Posted on by John Cronin

Runners will get the chance to take part in a race with a difference next year – to the top of the Gherkin.

The charity race, organised to raise funds for the NSPCC, will see runners climb the 1,037 stairs of the iconic City of London skyscraper.

Registration has now opened for Step Change 2011, which will take place next March and for which limited spaces are available.

About ‘The Gherkin’

The Gherkin is one of the most recognisable office blocks in the City of London, if not the world. The unusually shaped skyscraper (hence the widely used nickname) is situated at 30 St Mary Axe on the former site of the Baltic Exchange.

Standing at 180m tall, it is, for the time being at least, the second most tallest building in the City of London and the sixth tallest in London. Despite the curved shape of the building there is just one piece of curved glass in the structure that being the lens at the apex of the tower. Designed by architects Foster and Partners the award winning building was based upon a radial plan to ensure that it met with a site that was somewhat space constrained. The maximum circumference of the building at 178m is just 2m less than its height.

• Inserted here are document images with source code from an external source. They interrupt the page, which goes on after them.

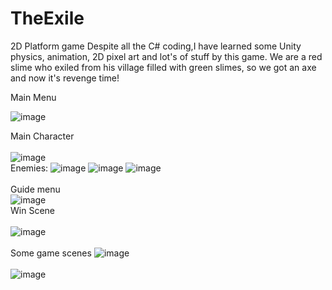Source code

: # TheExile
 2D Platform game
Despite all the C# coding,I have learned some Unity physics, animation, 2D  pixel art and lot's of stuff by this game.
We are a red slime who exiled from his village filled with green slimes, so we got an axe and now it's revenge time!

Main Menu

![image](https://github.com/5yamach5/TheExile/assets/163719893/45b33fca-ba3a-47ce-a121-72ed7a24f0cf)

Main Character<br><br>
![image](https://github.com/5yamach5/TheExile/assets/163719893/6fa69dd1-c757-401c-a4c1-94c7262fdb78)
<br>
Enemies:
![image](https://github.com/5yamach5/TheExile/assets/163719893/4b0bb9e5-1ef9-4373-bd8e-ad00ff650510)
![image](https://github.com/5yamach5/TheExile/assets/163719893/e443344d-8f9a-4fdc-8106-22e5259c85b3)
![image](https://github.com/5yamach5/TheExile/assets/163719893/00f46a0c-c1bb-4f8c-bd11-655d1b08bfee)
<br><br>
Guide menu
<br>
![image](https://github.com/5yamach5/TheExile/assets/163719893/e0cf058e-1e8d-4938-9241-667b6dfd17b2)
<br>
Win Scene
<br><br>
![image](https://github.com/5yamach5/TheExile/assets/163719893/13a34da2-c876-484c-a7a0-a39856eb17d6)
<br><br>
Some game scenes
![image](https://github.com/5yamach5/TheExile/assets/163719893/448195a3-4836-4023-93a9-193a1f3f3f61)
<br><br>
![image](https://github.com/5yamach5/TheExile/assets/163719893/6d7c4d84-ec25-488a-b9c0-c9649591fc21)





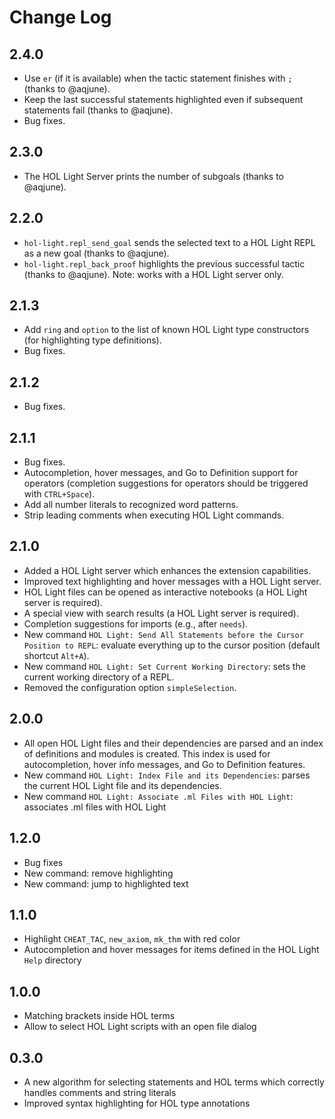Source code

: # Change Log

## 2.4.0
- Use `er` (if it is available) when the tactic statement finishes with `;` (thanks to @aqjune).
- Keep the last successful statements highlighted even if subsequent statements fail (thanks to @aqjune).
- Bug fixes.


## 2.3.0
- The HOL Light Server prints the number of subgoals (thanks to @aqjune).

## 2.2.0
- `hol-light.repl_send_goal` sends the selected text to a HOL Light REPL as a new goal (thanks to @aqjune).
- `hol-light.repl_back_proof` highlights the previous successful tactic (thanks to @aqjune). 
   Note: works with a HOL Light server only.

## 2.1.3
- Add `ring` and `option` to the list of known HOL Light type constructors (for
  highlighting type definitions).
- Bug fixes.

## 2.1.2
- Bug fixes.

## 2.1.1
- Bug fixes.
- Autocompletion, hover messages, and Go to Definition support for operators
  (completion suggestions for operators should be triggered with `CTRL+Space`).
- Add all number literals to recognized word patterns.
- Strip leading comments when executing HOL Light commands.

## 2.1.0
- Added a HOL Light server which enhances the extension capabilities.
- Improved text highlighting and hover messages with a HOL Light server.
- HOL Light files can be opened as interactive notebooks (a HOL Light server is required).
- A special view with search results (a HOL Light server is required).
- Completion suggestions for imports (e.g., after `needs`).
- New command `HOL Light: Send All Statements before the Cursor Position to REPL`:
  evaluate everything up to the cursor position (default shortcut `Alt+A`).
- New command `HOL Light: Set Current Working Directory`: sets the current working
  directory of a REPL.
- Removed the configuration option `simpleSelection`.

## 2.0.0
- All open HOL Light files and their dependencies are parsed and an index of definitions and modules is
  created. This index is used for autocompletion, hover info messages, and Go to Definition features.
- New command `HOL Light: Index File and its Dependencies`: parses the current HOL Light file
  and its dependencies.
- New command `HOL Light: Associate .ml Files with HOL Light`: associates .ml files with HOL Light

## 1.2.0
- Bug fixes
- New command: remove highlighting
- New command: jump to highlighted text

## 1.1.0
- Highlight `CHEAT_TAC`, `new_axiom`, `mk_thm` with red color
- Autocompletion and hover messages for items defined in the HOL Light `Help` directory

## 1.0.0
- Matching brackets inside HOL terms
- Allow to select HOL Light scripts with an open file dialog

## 0.3.0
- A new algorithm for selecting statements and HOL terms which correctly handles comments and string literals
- Improved syntax highlighting for HOL type annotations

Offering 76,400 sq m of floor space over 41 floors the Gherkin offers premium Grade A office accommodation along with a retail shopping arcade. Described by the architects as being the first ecological tall building in London, the energy-conscious enclosure of the structure resolves walls and roof in to a continuous triangulated skin, allowing column-free floor space, light and views.

The Gherkin widens in profile as it rises and tapers towards the tower apex. This distinctive form of the building is in response to the constraints of the site and as such:

  • the building appears more slender than a rectangular block of equivalent size
  • reflections are reduced and transparency is improved
  • the slimming profile towards the base maximises the public realm at ground level
  • the profile reduces the amount of wind deflected to the ground compared with a rectilinear tower of similar size, helping to maintain pedestrian comfort at street level.

The building has a fully glazed facade maximising the available natural light (modified by solar control blinds) and affording spectacular views across London from all offices. The facade has opening panels that draw fresh air in to the communal spaces the spiral up the building. This system reduces the towers reliance on air conditioning and together with other sustainable measures, means that the building is expected to use up to half the energy consumed by air-conditioned office towers.

The building was chosen as the winner of the  RIBA (Royal Institute of British Architects) Sterling Prize 2004 after receiving a unanimous decision from the judging panel.

Originally developed for insurance giant Swiss Re the building is currently let to several companies.